## DATA FOR ANALYSIS

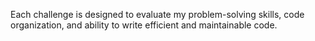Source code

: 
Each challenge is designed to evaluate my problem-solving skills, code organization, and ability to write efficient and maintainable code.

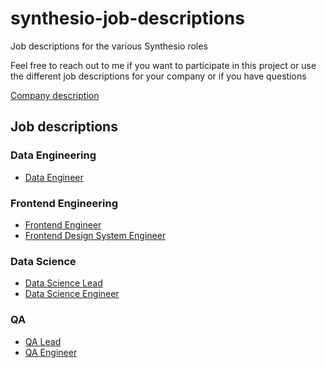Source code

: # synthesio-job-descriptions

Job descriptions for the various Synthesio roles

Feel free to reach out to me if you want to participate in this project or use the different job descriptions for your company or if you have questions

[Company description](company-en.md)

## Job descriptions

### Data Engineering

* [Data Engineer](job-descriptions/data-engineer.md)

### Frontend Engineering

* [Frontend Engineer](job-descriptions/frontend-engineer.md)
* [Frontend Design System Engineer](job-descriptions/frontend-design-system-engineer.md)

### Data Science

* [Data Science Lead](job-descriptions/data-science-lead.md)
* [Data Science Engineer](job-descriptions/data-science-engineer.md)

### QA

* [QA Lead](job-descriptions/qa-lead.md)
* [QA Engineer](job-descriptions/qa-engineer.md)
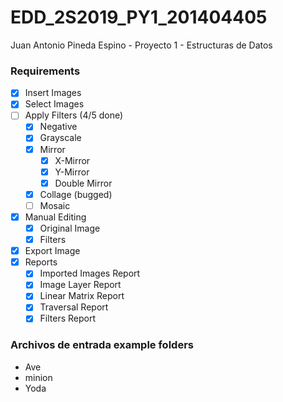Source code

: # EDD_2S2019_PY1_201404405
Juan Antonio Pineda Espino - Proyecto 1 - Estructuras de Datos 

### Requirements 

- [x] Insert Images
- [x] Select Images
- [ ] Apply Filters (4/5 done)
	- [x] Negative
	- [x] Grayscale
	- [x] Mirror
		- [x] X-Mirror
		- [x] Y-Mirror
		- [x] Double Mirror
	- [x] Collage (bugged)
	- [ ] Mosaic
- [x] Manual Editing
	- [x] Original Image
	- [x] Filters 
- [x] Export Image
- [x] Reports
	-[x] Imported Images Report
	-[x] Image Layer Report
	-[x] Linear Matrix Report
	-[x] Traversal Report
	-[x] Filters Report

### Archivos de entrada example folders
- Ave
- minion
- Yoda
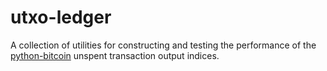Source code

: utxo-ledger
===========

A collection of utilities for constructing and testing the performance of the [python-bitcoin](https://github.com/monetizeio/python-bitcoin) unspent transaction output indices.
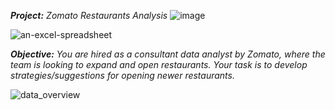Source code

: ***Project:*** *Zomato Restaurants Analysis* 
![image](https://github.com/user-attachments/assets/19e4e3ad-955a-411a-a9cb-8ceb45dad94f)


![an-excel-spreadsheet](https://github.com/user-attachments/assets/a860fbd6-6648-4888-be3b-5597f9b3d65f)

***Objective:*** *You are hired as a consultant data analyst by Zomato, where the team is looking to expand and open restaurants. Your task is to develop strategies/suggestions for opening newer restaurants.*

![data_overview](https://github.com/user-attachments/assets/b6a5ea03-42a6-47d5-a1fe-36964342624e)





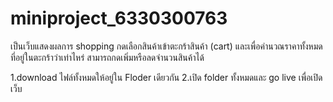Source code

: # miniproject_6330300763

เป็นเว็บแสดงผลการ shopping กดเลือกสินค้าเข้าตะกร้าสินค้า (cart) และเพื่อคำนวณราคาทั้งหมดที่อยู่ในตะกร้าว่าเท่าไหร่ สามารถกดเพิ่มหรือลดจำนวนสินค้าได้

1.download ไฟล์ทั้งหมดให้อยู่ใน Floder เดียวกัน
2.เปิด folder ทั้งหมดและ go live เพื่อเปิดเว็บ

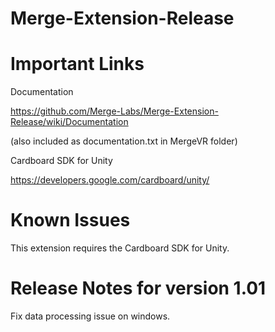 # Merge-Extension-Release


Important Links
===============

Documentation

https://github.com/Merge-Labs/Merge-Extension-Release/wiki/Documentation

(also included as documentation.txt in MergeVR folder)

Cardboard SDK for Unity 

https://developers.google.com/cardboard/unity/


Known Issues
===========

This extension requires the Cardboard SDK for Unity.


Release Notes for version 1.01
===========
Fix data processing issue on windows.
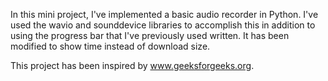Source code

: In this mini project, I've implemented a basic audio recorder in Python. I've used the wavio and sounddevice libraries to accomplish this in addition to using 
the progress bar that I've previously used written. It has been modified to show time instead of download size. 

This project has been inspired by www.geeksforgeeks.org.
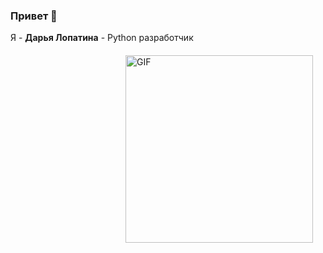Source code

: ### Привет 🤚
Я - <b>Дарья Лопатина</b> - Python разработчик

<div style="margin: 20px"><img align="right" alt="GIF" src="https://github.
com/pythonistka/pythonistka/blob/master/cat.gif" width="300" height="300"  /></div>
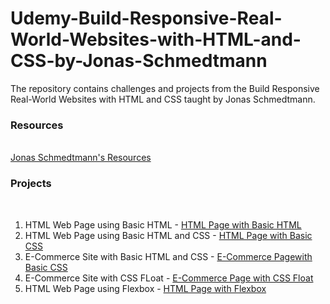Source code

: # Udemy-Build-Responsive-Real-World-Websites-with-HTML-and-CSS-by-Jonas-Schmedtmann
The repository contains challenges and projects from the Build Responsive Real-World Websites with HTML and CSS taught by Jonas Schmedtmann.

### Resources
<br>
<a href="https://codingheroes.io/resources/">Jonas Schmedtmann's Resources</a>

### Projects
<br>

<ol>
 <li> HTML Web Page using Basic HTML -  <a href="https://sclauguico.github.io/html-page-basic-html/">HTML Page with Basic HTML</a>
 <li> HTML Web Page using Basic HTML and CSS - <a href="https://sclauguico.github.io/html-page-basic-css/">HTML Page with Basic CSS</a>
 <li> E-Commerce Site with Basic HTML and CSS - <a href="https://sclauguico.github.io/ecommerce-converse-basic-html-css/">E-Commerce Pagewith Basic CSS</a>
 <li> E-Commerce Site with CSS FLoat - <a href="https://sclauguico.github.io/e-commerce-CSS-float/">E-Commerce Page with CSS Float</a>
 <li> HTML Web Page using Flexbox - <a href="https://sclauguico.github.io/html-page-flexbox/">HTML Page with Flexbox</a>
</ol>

## WHAT IS BEING ASKED
The answer consists of the records repeated exactly, without any images.

## REPLY
Source code

: 
Each challenge is designed to evaluate my problem-solving skills, code organization, and ability to write efficient and maintainable code.

Source code

: # synthesio-job-descriptions

Job descriptions for the various Synthesio roles

Feel free to reach out to me if you want to participate in this project or use the different job descriptions for your company or if you have questions

[Company description](company-en.md)

## Job descriptions

### Data Engineering

* [Data Engineer](job-descriptions/data-engineer.md)

### Frontend Engineering

* [Frontend Engineer](job-descriptions/frontend-engineer.md)
* [Frontend Design System Engineer](job-descriptions/frontend-design-system-engineer.md)

### Data Science

* [Data Science Lead](job-descriptions/data-science-lead.md)
* [Data Science Engineer](job-descriptions/data-science-engineer.md)

### QA

* [QA Lead](job-descriptions/qa-lead.md)
* [QA Engineer](job-descriptions/qa-engineer.md)
Source code

: # EDD_2S2019_PY1_201404405
Juan Antonio Pineda Espino - Proyecto 1 - Estructuras de Datos 

### Requirements 

- [x] Insert Images
- [x] Select Images
- [ ] Apply Filters (4/5 done)
	- [x] Negative
	- [x] Grayscale
	- [x] Mirror
		- [x] X-Mirror
		- [x] Y-Mirror
		- [x] Double Mirror
	- [x] Collage (bugged)
	- [ ] Mosaic
- [x] Manual Editing
	- [x] Original Image
	- [x] Filters 
- [x] Export Image
- [x] Reports
	-[x] Imported Images Report
	-[x] Image Layer Report
	-[x] Linear Matrix Report
	-[x] Traversal Report
	-[x] Filters Report

### Archivos de entrada example folders
- Ave
- minion
- Yoda
Source code

: utxo-ledger
===========

A collection of utilities for constructing and testing the performance of the [python-bitcoin](https://github.com/monetizeio/python-bitcoin) unspent transaction output indices.
Source code

: ***Project:*** *Zomato Restaurants Analysis* 
![image](https://github.com/user-attachments/assets/19e4e3ad-955a-411a-a9cb-8ceb45dad94f)


![an-excel-spreadsheet](https://github.com/user-attachments/assets/a860fbd6-6648-4888-be3b-5597f9b3d65f)

***Objective:*** *You are hired as a consultant data analyst by Zomato, where the team is looking to expand and open restaurants. Your task is to develop strategies/suggestions for opening newer restaurants.*

![data_overview](https://github.com/user-attachments/assets/b6a5ea03-42a6-47d5-a1fe-36964342624e)





Source code

: # miniproject_6330300763

เป็นเว็บแสดงผลการ shopping กดเลือกสินค้าเข้าตะกร้าสินค้า (cart) และเพื่อคำนวณราคาทั้งหมดที่อยู่ในตะกร้าว่าเท่าไหร่ สามารถกดเพิ่มหรือลดจำนวนสินค้าได้

1.download ไฟล์ทั้งหมดให้อยู่ใน Floder เดียวกัน
2.เปิด folder ทั้งหมดและ go live เพื่อเปิดเว็บ

 # Merge-Extension-Release


Important Links
===============

Documentation

https://github.com/Merge-Labs/Merge-Extension-Release/wiki/Documentation

(also included as documentation.txt in MergeVR folder)

Cardboard SDK for Unity 

https://developers.google.com/cardboard/unity/


Known Issues
===========

This extension requires the Cardboard SDK for Unity.


Release Notes for version 1.01
===========
Fix data processing issue on windows.
Source code

: In this mini project, I've implemented a basic audio recorder in Python. I've used the wavio and sounddevice libraries to accomplish this in addition to using 
the progress bar that I've previously used written. It has been modified to show time instead of download size. 

This project has been inspired by www.geeksforgeeks.org.
Source code

: ### Привет 🤚
Я - <b>Дарья Лопатина</b> - Python разработчик

<div style="margin: 20px"><img align="right" alt="GIF" src="https://github.
com/pythonistka/pythonistka/blob/master/cat.gif" width="300" height="300"  /></div>
Source code

: # Udemy-Build-Responsive-Real-World-Websites-with-HTML-and-CSS-by-Jonas-Schmedtmann
The repository contains challenges and projects from the Build Responsive Real-World Websites with HTML and CSS taught by Jonas Schmedtmann.

### Resources
<br>
<a href="https://codingheroes.io/resources/">Jonas Schmedtmann's Resources</a>

### Projects
<br>

<ol>
 <li> HTML Web Page using Basic HTML -  <a href="https://sclauguico.github.io/html-page-basic-html/">HTML Page with Basic HTML</a>
 <li> HTML Web Page using Basic HTML and CSS - <a href="https://sclauguico.github.io/html-page-basic-css/">HTML Page with Basic CSS</a>
 <li> E-Commerce Site with Basic HTML and CSS - <a href="https://sclauguico.github.io/ecommerce-converse-basic-html-css/">E-Commerce Pagewith Basic CSS</a>
 <li> E-Commerce Site with CSS FLoat - <a href="https://sclauguico.github.io/e-commerce-CSS-float/">E-Commerce Page with CSS Float</a>
 <li> HTML Web Page using Flexbox - <a href="https://sclauguico.github.io/html-page-flexbox/">HTML Page with Flexbox</a>
</ol>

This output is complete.